Copy nothing from the entries below except the lines from the one containing "Several numerical examples, including" through the one containing "two pairs of", and copy those exactly.

══ Source information ══

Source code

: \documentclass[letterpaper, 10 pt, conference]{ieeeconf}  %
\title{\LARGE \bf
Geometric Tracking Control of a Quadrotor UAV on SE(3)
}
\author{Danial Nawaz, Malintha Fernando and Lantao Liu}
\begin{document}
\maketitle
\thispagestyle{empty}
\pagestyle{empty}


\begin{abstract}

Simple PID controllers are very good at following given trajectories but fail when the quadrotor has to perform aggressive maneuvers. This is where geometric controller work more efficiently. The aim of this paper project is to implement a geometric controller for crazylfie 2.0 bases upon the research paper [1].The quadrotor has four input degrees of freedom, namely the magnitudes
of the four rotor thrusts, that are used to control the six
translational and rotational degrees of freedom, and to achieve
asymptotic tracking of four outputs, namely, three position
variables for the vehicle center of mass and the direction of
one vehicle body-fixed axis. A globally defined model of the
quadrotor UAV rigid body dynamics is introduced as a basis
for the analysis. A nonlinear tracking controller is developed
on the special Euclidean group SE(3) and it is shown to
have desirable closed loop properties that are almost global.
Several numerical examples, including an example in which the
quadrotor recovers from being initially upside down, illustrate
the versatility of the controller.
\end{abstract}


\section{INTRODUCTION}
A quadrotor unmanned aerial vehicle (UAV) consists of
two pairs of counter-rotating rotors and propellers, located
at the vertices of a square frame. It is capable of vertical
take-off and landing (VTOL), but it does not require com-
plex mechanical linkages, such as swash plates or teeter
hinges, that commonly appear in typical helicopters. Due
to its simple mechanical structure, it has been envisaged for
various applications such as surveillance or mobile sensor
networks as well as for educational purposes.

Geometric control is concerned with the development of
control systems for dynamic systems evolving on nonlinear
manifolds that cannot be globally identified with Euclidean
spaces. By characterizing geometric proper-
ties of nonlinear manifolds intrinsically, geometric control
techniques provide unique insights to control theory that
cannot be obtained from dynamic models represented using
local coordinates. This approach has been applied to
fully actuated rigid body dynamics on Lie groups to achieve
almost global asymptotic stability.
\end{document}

═══

Exercise solution.
Several numerical examples, including an example in which the
quadrotor recovers from being initially upside down, illustrate
the versatility of the controller.
\end{abstract}


\section{INTRODUCTION}
A quadrotor unmanned aerial vehicle (UAV) consists of
two pairs of counter-rotating rotors and propellers, located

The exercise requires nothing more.